The School of Computing, Informatics, and Decision Systems Engineering information technology team — including Brint MacMillan, a senior systems support analyst — has been hard at work preparing resources for students, faculty and staff to work remotely.
“We have a big faculty and a big staff and we were able to get everybody working from home in a matter of a couple days,” MacMillan said. “The last two weeks we’ve been talking on the phone with people and getting them support at home such as how to use Zoom and remote desktop software to keep connected to servers to stay connected (to resources used for labs and research).”
A couple of staff members didn’t have internet access at home, so MacMillan and the IT team helped them acquire Cox Communications internet service at a reduced rate.
The School of Computing, Informatics, and Decision Systems Engineering is the largest of the six Fulton Schools, with nearly 8,000 students, more than 70 faculty members and over 50 dedicated staff members. As their numbers continue to grow and classroom and lab space is limited, IT staff have been setting up remote systems for months to expand capacity.
“A couple of our classes were getting too big. So, we were having to find new ways to do things, and the biggest way we found was a virtual desktop environment,” MacMillan said.
In one of the Brickyard labs, racks of circuit boards and virtual computing environments are set up with cameras pointing at them. Students taking particular computer science classes can remotely access the equipment and do their assignments.
“Students log in remotely and when they’re doing coding assignments they can see lights blinking on the board through the camera so if the lights light up the way they are supposed to the students and professors know they did the assignment correctly,” MacMillan said.

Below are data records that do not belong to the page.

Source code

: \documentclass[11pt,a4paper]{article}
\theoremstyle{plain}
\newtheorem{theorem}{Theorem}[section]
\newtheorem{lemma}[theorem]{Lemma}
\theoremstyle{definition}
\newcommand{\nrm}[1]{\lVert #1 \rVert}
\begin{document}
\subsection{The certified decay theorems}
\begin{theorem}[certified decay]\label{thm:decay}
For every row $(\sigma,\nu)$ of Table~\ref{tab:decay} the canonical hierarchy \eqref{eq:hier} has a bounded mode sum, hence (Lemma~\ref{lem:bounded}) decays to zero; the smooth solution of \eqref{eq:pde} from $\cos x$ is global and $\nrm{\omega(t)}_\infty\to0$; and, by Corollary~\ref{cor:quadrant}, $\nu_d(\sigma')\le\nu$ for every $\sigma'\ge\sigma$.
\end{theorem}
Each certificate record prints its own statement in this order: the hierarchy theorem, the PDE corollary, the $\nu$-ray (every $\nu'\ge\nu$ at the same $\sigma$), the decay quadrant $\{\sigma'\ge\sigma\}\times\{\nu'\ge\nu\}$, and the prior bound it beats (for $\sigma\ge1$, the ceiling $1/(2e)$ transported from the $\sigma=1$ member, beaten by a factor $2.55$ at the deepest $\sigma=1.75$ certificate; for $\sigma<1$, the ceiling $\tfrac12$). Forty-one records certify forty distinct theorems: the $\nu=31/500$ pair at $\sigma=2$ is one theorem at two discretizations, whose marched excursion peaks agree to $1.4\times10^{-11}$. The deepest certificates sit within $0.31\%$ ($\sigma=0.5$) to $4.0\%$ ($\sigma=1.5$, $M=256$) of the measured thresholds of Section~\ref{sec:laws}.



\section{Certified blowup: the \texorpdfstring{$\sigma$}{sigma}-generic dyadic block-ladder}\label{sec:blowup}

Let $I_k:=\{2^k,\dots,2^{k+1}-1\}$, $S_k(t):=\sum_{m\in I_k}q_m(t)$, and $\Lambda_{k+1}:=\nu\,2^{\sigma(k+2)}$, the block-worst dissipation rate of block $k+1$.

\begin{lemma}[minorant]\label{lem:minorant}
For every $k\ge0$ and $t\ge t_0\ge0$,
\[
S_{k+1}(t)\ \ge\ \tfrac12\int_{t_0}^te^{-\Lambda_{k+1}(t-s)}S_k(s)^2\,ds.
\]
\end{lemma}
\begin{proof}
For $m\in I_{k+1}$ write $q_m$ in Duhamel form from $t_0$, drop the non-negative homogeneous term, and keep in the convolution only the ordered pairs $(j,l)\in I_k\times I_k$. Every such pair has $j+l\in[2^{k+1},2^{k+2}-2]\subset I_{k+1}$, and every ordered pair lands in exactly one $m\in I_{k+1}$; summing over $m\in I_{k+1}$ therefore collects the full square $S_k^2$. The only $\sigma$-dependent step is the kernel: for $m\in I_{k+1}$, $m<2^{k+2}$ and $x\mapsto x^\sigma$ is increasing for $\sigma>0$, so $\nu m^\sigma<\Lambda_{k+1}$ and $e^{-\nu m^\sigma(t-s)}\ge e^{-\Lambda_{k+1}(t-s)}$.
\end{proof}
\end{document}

The team already has planned to expand the number of virtual work environments like this for students to access.
“We’ve always been trying to make things better and easier for our students and for students in all of the Fulton Schools,” MacMillan said. “We’ll design systems and they get passed off to the Engineering Technical Services team and they’ll implement it for the whole Fulton Schools community.”
Some resources are still necessary to have on campus, so staff and student workers have set up a lab space in the Brickyard building to comply with social distancing practices — every other seat in the computer lab is taken away to keep the desired distance. And at the beginning of the day and after each student uses a computer, workers wipe down the equipment.
Interfacing with the community amid social distancing
Outside of the classroom, many students participate in organizations that conduct community outreach, which has also been affected by the COVID-19 outbreak.
The Society of Women Engineers section at ASU often conducts outreach events in addition to member meetings. While large group events have been canceled, Cassidy Michaels, a biomedical engineering major and the society's student co-director of outreach, says the lack of local group events offers an opportunity to help an even wider community.
Together with aerospace engineering major and co-director of outreach Rhiannon Lewis, and Society of Women Engineers sections across the country, members are creating online tutoring and videos for parents, guardians and educators to facilitate fun, easy engineering activities that can be done with materials most people have at home.
“The idea of helping local schools was brought up as a way for our outreach program to still be involved in the community despite us having to cancel or postpone all in-person events,” Michaels said. “We saw this as an opportunity to expand our reach and help more people since we are no longer limited to only reaching out to schools within driving distance of ASU.”
The group is still in the planning stages of the project and assessing community needs to see what grade levels and lessons are most needed. The resulting materials will help them pursue many of the same goals they would normally be pursuing at any other time.
“We are hoping this initiative will allow us to continue to help and inspire the next generation of students through this challenging time,” Michaels said.